## YOUR TASK
Under this line are the records; write out word for word the part that begins at the line containing "- [ ] [8.链表中倒数最后k个结点 【简单】](链表/reverseList.md)" and ends at the line containing "- [ ] [14.链表的奇偶重排", and no more.

## Records drawn from a dataset
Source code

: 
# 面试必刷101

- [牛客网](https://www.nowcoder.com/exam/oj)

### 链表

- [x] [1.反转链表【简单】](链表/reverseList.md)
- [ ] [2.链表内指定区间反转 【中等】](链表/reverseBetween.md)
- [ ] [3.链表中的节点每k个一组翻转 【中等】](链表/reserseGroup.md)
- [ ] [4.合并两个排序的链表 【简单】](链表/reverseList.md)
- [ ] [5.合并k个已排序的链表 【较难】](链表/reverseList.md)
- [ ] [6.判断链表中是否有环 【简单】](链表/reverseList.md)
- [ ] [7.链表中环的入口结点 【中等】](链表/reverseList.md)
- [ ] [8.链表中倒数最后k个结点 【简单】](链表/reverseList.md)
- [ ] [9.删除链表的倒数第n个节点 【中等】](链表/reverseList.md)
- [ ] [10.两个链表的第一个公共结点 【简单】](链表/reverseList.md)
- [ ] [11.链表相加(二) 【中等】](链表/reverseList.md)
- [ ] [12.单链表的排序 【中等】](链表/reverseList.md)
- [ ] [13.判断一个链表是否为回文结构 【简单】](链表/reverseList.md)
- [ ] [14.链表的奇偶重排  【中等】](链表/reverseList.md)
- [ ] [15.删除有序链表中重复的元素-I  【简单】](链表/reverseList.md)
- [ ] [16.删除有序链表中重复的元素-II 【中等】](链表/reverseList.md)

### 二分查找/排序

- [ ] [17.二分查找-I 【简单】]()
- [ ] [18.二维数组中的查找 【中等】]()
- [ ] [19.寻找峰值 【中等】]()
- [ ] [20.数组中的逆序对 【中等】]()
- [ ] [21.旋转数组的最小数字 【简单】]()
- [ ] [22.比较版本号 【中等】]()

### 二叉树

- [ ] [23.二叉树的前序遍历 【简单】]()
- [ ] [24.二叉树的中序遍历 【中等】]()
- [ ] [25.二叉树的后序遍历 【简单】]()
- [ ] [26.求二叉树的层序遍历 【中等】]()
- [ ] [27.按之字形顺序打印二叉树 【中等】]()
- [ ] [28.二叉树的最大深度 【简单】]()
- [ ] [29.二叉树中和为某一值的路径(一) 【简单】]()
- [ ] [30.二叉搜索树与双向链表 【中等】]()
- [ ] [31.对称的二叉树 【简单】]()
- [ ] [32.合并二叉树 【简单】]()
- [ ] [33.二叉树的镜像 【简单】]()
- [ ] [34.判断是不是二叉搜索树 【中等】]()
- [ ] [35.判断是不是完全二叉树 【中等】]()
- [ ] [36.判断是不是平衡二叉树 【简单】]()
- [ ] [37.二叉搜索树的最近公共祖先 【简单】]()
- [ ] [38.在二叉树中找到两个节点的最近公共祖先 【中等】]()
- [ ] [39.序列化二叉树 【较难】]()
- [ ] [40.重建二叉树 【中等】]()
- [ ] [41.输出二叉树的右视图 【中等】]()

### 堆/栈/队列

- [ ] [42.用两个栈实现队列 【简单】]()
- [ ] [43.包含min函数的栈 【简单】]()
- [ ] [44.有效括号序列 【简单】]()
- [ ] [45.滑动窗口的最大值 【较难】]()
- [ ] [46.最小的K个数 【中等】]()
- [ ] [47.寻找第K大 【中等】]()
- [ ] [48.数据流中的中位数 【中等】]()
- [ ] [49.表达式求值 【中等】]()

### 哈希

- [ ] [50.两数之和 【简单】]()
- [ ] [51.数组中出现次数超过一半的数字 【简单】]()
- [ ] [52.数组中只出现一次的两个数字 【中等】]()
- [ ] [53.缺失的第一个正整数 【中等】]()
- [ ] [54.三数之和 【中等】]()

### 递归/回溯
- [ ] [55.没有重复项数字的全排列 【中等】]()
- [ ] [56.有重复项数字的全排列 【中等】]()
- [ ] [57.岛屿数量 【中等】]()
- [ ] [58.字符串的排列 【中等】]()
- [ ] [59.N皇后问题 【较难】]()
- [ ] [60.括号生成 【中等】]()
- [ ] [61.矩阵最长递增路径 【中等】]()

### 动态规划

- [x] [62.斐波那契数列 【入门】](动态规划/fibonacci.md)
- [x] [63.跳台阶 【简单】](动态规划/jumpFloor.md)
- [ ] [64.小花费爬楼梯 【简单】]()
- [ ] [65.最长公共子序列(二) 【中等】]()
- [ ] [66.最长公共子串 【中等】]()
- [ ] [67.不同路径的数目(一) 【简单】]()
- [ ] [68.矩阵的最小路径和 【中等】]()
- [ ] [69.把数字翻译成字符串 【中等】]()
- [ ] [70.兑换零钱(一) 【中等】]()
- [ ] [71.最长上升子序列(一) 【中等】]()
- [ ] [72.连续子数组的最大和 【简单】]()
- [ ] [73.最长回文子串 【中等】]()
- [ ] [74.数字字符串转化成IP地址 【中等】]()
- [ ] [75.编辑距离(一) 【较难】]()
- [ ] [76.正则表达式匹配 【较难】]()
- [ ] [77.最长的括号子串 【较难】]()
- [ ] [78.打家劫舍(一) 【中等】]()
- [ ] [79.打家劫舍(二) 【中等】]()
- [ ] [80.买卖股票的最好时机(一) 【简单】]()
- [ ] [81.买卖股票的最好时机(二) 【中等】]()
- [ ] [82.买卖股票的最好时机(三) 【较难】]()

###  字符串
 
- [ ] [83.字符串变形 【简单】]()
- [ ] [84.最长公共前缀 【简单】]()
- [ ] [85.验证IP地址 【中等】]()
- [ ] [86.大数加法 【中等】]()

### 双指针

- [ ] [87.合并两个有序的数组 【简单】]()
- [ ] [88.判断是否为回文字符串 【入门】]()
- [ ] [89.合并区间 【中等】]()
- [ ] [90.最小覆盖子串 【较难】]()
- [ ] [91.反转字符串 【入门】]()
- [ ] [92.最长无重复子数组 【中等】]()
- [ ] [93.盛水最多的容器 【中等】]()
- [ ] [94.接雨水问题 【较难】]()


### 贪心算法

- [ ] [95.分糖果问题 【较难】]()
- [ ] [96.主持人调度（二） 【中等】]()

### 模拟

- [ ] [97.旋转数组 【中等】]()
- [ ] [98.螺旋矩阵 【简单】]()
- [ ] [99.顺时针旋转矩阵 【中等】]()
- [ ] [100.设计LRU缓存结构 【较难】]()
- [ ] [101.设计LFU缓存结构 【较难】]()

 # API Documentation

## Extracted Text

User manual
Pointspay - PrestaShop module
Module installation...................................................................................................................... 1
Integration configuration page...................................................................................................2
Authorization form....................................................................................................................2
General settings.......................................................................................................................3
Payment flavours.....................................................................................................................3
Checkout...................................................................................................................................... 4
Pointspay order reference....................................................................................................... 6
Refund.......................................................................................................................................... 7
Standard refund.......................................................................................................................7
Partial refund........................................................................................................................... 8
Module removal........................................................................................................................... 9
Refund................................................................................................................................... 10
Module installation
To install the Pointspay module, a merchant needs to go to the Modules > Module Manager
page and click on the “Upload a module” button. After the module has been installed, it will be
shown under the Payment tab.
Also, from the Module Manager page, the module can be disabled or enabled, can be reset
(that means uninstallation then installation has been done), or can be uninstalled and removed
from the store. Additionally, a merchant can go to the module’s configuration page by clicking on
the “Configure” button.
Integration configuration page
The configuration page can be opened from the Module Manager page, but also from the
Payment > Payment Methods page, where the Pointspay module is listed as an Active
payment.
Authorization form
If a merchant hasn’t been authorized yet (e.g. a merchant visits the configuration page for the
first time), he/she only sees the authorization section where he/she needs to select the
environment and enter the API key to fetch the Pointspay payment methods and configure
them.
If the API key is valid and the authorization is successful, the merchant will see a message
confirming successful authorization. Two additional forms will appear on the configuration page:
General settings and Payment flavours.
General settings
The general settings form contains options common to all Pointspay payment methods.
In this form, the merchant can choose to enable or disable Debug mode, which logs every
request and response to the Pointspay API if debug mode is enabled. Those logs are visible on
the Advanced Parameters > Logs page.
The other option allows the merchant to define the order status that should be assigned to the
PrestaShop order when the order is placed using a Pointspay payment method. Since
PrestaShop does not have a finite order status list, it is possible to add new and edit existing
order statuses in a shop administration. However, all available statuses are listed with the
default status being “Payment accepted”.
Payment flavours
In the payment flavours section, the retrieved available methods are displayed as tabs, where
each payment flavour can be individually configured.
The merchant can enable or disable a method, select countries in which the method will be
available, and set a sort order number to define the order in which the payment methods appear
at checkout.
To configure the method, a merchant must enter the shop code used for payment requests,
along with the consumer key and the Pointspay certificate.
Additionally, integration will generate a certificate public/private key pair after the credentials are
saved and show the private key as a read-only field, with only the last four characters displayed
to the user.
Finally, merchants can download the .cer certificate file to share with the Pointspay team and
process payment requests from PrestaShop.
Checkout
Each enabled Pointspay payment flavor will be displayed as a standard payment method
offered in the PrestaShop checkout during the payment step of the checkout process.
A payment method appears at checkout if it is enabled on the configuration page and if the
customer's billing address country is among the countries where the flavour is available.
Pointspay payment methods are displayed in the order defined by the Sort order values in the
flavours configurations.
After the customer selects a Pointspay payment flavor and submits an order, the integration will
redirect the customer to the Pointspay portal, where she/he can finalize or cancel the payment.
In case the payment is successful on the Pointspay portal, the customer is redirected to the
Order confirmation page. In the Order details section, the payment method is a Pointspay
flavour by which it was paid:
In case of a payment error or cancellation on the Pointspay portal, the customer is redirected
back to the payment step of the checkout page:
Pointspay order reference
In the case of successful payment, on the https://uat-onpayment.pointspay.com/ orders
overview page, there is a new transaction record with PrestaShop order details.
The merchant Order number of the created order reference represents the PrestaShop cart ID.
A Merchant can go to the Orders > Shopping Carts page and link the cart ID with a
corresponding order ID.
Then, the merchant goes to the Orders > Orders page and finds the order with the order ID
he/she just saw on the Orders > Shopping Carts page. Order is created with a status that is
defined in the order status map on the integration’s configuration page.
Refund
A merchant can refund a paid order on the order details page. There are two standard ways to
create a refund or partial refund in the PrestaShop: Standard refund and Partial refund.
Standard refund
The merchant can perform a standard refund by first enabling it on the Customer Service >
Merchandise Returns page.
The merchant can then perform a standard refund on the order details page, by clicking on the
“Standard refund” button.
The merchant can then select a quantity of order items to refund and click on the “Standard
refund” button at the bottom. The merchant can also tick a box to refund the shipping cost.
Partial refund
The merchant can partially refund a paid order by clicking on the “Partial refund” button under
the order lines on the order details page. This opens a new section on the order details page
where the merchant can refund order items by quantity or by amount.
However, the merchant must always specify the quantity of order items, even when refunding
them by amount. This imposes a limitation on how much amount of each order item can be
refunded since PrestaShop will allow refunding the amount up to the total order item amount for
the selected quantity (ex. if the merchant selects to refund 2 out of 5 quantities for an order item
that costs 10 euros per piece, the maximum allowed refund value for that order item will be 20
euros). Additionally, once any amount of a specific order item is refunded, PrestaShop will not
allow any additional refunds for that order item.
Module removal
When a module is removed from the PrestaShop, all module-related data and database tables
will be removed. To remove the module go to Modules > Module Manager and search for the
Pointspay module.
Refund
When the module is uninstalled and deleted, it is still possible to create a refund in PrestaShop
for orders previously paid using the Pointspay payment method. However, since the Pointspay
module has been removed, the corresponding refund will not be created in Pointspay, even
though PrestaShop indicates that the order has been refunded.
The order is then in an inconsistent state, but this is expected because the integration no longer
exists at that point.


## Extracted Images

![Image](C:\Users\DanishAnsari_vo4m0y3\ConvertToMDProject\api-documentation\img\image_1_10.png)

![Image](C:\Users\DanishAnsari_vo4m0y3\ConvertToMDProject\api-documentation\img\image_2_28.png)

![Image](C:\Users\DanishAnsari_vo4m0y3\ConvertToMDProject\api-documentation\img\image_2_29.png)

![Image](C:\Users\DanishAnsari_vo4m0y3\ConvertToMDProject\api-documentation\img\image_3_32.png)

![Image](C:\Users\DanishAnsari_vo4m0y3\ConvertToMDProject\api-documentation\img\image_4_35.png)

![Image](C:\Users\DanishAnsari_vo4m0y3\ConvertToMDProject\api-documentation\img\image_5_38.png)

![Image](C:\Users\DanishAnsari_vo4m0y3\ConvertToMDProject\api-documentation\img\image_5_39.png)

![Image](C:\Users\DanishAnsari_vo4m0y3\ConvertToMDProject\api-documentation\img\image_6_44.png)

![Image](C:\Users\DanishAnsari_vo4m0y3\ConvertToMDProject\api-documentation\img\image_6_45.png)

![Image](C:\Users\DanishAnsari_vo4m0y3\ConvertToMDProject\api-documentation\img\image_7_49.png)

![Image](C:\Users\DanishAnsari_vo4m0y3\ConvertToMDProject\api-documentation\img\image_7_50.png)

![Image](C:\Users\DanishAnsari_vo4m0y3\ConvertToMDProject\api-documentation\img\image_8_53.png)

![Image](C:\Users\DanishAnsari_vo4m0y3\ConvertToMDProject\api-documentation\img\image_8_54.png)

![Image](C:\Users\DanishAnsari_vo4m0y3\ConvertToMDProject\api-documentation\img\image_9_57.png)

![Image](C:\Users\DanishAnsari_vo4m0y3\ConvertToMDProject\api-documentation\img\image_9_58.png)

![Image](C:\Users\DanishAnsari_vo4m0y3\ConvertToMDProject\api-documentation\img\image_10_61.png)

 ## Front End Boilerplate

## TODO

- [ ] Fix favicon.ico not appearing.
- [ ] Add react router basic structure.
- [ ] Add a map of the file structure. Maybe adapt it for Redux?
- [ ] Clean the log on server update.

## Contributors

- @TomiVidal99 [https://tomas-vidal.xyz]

## RESPONSE
- [ ] [8.链表中倒数最后k个结点 【简单】](链表/reverseList.md)
- [ ] [9.删除链表的倒数第n个节点 【中等】](链表/reverseList.md)
- [ ] [10.两个链表的第一个公共结点 【简单】](链表/reverseList.md)
- [ ] [11.链表相加(二) 【中等】](链表/reverseList.md)
- [ ] [12.单链表的排序 【中等】](链表/reverseList.md)
- [ ] [13.判断一个链表是否为回文结构 【简单】](链表/reverseList.md)
- [ ] [14.链表的奇偶重排  【中等】](链表/reverseList.md)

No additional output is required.